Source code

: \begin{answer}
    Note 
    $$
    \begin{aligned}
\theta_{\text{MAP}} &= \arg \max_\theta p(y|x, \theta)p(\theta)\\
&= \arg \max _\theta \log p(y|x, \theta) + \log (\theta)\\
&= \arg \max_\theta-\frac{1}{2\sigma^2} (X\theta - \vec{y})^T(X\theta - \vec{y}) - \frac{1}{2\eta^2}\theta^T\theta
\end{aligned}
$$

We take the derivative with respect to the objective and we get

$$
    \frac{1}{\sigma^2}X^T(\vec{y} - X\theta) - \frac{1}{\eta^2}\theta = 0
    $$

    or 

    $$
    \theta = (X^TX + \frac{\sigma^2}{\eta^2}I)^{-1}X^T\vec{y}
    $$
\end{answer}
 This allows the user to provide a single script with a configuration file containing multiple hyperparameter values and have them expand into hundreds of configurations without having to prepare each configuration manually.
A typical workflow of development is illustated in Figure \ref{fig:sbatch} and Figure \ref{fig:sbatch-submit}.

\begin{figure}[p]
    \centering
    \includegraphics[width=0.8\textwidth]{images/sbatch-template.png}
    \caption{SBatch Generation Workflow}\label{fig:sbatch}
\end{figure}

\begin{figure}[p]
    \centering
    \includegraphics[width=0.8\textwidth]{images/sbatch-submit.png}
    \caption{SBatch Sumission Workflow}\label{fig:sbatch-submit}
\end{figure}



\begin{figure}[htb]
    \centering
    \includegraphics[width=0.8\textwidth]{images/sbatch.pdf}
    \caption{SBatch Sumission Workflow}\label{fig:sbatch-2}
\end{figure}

+ + + + + + +

#### [Exercise requirements]
Copy out every line in the entries above that holds "submit".

#### [Response area]
A typical workflow of development is illustated in Figure \ref{fig:sbatch} and Figure \ref{fig:sbatch-submit}.
    \includegraphics[width=0.8\textwidth]{images/sbatch-submit.png}
    \caption{SBatch Sumission Workflow}\label{fig:sbatch-submit}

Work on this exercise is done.